ABOUT

ORLANDO LAND TRUST

Created to celebrate and advance a healthy, livable community for generations to come, the Orlando Land Trust was established as a means for improving and protecting parks, playgrounds and green spaces for all Orlando residents. The importance of creating or preserving a place that can bring us together and spark and sustain important interactions between people and celebrate the bond of place is essential to the quality of life in Orlando. Green spaces improve our physical and psychological health by encouraging exercise and offering tranquility, relaxation, and refuge from the hustle and bustle.

Orlando’s heart of the city, Lake Eola Park, started out as a vacant tract of land with a small lake.  Through the generosity of Jacob Summerlin and his family in 1883, the city was gifted the tract with particular restrictions that the property be preserved as a park in perpetuity.  Summerlin envisioned a beautiful, serene setting around which Orlando would grow and feature gardens, trees, and a path.  It was the addition of the lake fountain in 1912 that changed Lake Eola Park forever.  Generations of families and visitors have enjoyed the natural beauty of the lake, the park, the wildlife, and the variety of activities that occur annually.  It is truly the centerpiece of “The City Beautiful.”

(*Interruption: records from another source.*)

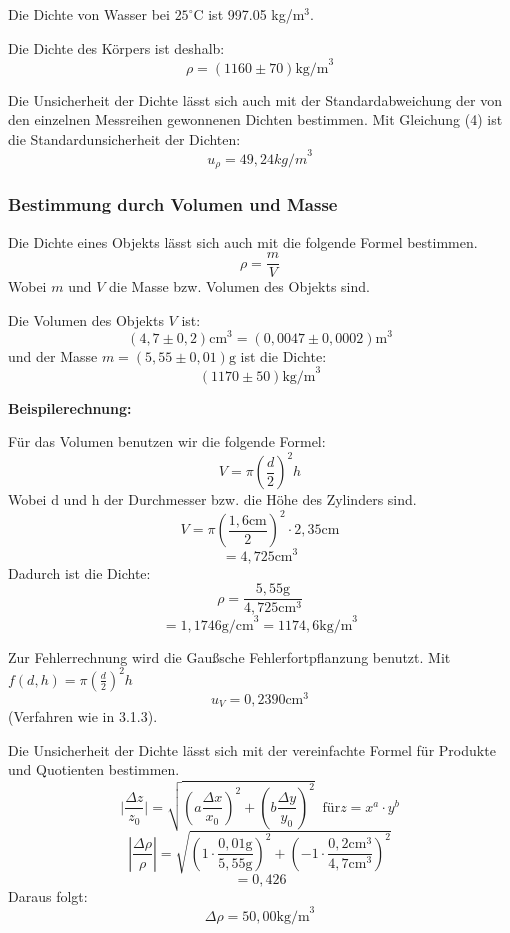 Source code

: \documentclass[11pt,a4paper]{article} %
\begin{document}
Die Dichte von Wasser bei $25^\circ$C ist 997.05 kg/m$^3$.

Die Dichte des Körpers ist deshalb:
$$\rho=(1160\pm70) \textrm{kg/m}^3$$

Die Unsicherheit der Dichte lässt sich auch mit der Standardabweichung der von den einzelnen Messreihen gewonnenen Dichten bestimmen.
Mit Gleichung (4) ist die Standardunsicherheit der Dichten:
$$u_\rho=49,24{kg/m}^3$$



\subsubsection{Bestimmung durch Volumen und Masse}
Die Dichte eines Objekts lässt sich auch mit die folgende Formel bestimmen. 
\begin{equation}
\rho=\frac{m}{V}
\end{equation}
Wobei $m$ und $V$ die Masse bzw. Volumen des Objekts sind. 

Die Volumen des Objekts $V$ ist:
$$(4,7\pm0,2) \textrm{cm}^3 = (0,0047 \pm 0,0002) \textrm{m}^3$$
und der Masse $m=(5,55\pm0,01)\textrm{g}$ ist die Dichte:
$$(1170 \pm 50) \textrm{kg/m}^3$$

\begin{tcolorbox}[colback=white]
	\textbf{Beispilerechnung:}
	
Für das Volumen benutzen wir die folgende Formel:
$$V = \pi (\frac{d}{2})^2 h$$
Wobei d und h der Durchmesser bzw. die Höhe des Zylinders sind. 
$$V = \pi (\frac{1,6\textrm{cm}}{2})^2\cdot2,35\textrm{cm}$$
$$ = 4,725 \textrm{cm}^3$$
Dadurch ist die Dichte:
$$\rho=\frac{5,55\textrm{g}}{4,725\textrm{cm}^3}$$
$$=1,1746\textrm{g/cm}^3=1174,6\textrm{kg/m}^3$$

Zur Fehlerrechnung wird die Gaußsche Fehlerfortpflanzung benutzt. Mit $f(d,h)=\pi(\frac{d}{2})^2h$ 
$$u_V = 0,2390 \textrm{cm}^3$$
 (Verfahren wie in 3.1.3).

 Die Unsicherheit der Dichte lässt sich mit der vereinfachte Formel für Produkte und Quotienten bestimmen. 
\begin{equation}
\vert\frac{\Delta z}{z_0}\vert = \sqrt{(a\frac{\Delta x}{x_0})^2+(b\frac{\Delta y}{y_0})^2} \; \; \textrm{für} z=x^a\cdot y^b
\end{equation}
$$|\frac{\Delta\rho}{\rho}|=\sqrt{(1\cdot\frac{0,01\textrm{g}}{5,55\textrm{g}})^2+(-1\cdot\frac{0,2\textrm{cm}^3}{4,7\textrm{cm}^3})^2}$$
$$=0,426$$
Daraus folgt:
$$\Delta\rho=50,00\textrm{kg/m}^3$$
\end{tcolorbox}
\end{document}
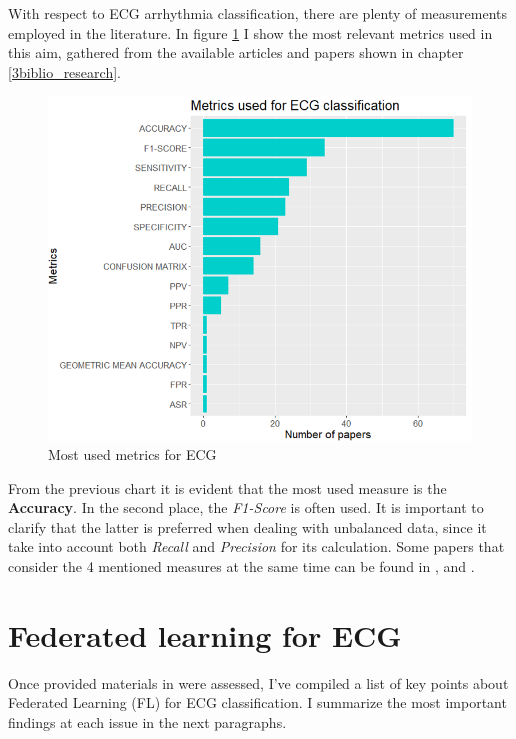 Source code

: With respect to ECG arrhythmia classification, there are plenty of measurements employed in the literature. In figure \ref{fig:metrics_ECG} I show the most relevant metrics used in this aim, gathered from the available articles and papers shown in chapter \ref{3biblio_research}. 

 \begin{figure}[H]
\centering
\includegraphics[scale=0.48]{img/metrics_ECG.PNG}
\caption{Most used metrics for ECG}
\label{fig:metrics_ECG}
\end{figure}

From the previous chart it is evident that the most used measure is the \textbf{Accuracy}. In the second place, the \textit{F1-Score} is often used. It is important to clarify that the latter is preferred when dealing with unbalanced data, since it take into account both \textit{Recall} and \textit{Precision} for its calculation. Some papers that consider the 4 mentioned measures at the same time can be found in \cite{metrics_ecg1}, 
\cite{metrics_ecg2} and \cite{metrics_ecg3}.


\section{Federated learning for ECG} \label{3state_art_FL}

Once provided materials in \cite{systematic_review} were assessed, I've compiled a list of key points about Federated Learning (FL) for ECG classification. I summarize the most important findings at each issue in the next paragraphs.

Where are we today?  Growth and development are familiar sights to Orlando’s residents.  The city’s downtown core has several buildings over 30 stories, compared to 1971 when Disney World opened and the highest was just 10 stories.  Office and condominium high-rises have dominated projects encroaching closer and closer to Lake Eola Park, potentially closing it off visually.  Preservationists are concerned that, with time, green spaces and lower-height  buildings surrounding Lake Eola Park will be redeveloped with high-rises far exceeding the recommendations of the Project Downtown Orlando Vision Plan (DTO Vision Plan) and the Downtown Orlando Outlook (DTOutlook) of 2015.